▶ **Aim of the exercise**: Retype the listing that follows, word for word.

▶ **Data extracts**:
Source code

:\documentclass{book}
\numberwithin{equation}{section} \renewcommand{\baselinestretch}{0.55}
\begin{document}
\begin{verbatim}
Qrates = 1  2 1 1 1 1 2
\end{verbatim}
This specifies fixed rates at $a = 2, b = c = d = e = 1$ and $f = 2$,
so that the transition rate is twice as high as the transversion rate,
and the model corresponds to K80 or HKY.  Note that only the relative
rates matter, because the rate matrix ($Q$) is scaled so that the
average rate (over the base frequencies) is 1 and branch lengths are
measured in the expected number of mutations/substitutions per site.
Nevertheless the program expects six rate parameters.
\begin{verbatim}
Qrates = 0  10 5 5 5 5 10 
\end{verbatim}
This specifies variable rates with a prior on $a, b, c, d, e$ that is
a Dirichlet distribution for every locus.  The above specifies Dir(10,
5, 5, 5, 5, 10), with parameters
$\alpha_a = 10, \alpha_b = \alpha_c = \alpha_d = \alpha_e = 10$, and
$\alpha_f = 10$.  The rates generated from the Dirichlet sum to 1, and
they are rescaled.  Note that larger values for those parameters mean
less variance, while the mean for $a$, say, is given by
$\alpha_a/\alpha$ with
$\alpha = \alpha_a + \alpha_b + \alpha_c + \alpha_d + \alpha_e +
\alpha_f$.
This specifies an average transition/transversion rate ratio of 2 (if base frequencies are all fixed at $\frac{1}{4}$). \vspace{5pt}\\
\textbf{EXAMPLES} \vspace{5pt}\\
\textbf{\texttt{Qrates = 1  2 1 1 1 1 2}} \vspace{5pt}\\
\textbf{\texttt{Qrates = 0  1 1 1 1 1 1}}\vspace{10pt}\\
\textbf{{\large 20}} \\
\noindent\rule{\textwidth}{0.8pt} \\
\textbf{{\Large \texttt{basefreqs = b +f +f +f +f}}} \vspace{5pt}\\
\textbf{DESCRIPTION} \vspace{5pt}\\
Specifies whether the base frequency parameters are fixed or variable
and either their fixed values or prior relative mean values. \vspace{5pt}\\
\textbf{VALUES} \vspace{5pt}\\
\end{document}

▶ **Completed exercise**:
Source code

:\documentclass{book}
\numberwithin{equation}{section} \renewcommand{\baselinestretch}{0.55}
\begin{document}
\begin{verbatim}
Qrates = 1  2 1 1 1 1 2
\end{verbatim}
This specifies fixed rates at $a = 2, b = c = d = e = 1$ and $f = 2$,
so that the transition rate is twice as high as the transversion rate,
and the model corresponds to K80 or HKY.  Note that only the relative
rates matter, because the rate matrix ($Q$) is scaled so that the
average rate (over the base frequencies) is 1 and branch lengths are
measured in the expected number of mutations/substitutions per site.
Nevertheless the program expects six rate parameters.
\begin{verbatim}
Qrates = 0  10 5 5 5 5 10 
\end{verbatim}
This specifies variable rates with a prior on $a, b, c, d, e$ that is
a Dirichlet distribution for every locus.  The above specifies Dir(10,
5, 5, 5, 5, 10), with parameters
$\alpha_a = 10, \alpha_b = \alpha_c = \alpha_d = \alpha_e = 10$, and
$\alpha_f = 10$.  The rates generated from the Dirichlet sum to 1, and
they are rescaled.  Note that larger values for those parameters mean
less variance, while the mean for $a$, say, is given by
$\alpha_a/\alpha$ with
$\alpha = \alpha_a + \alpha_b + \alpha_c + \alpha_d + \alpha_e +
\alpha_f$.
This specifies an average transition/transversion rate ratio of 2 (if base frequencies are all fixed at $\frac{1}{4}$). \vspace{5pt}\\
\textbf{EXAMPLES} \vspace{5pt}\\
\textbf{\texttt{Qrates = 1  2 1 1 1 1 2}} \vspace{5pt}\\
\textbf{\texttt{Qrates = 0  1 1 1 1 1 1}}\vspace{10pt}\\
\textbf{{\large 20}} \\
\noindent\rule{\textwidth}{0.8pt} \\
\textbf{{\Large \texttt{basefreqs = b +f +f +f +f}}} \vspace{5pt}\\
\textbf{DESCRIPTION} \vspace{5pt}\\
Specifies whether the base frequency parameters are fixed or variable
and either their fixed values or prior relative mean values. \vspace{5pt}\\
\textbf{VALUES} \vspace{5pt}\\
\end{document}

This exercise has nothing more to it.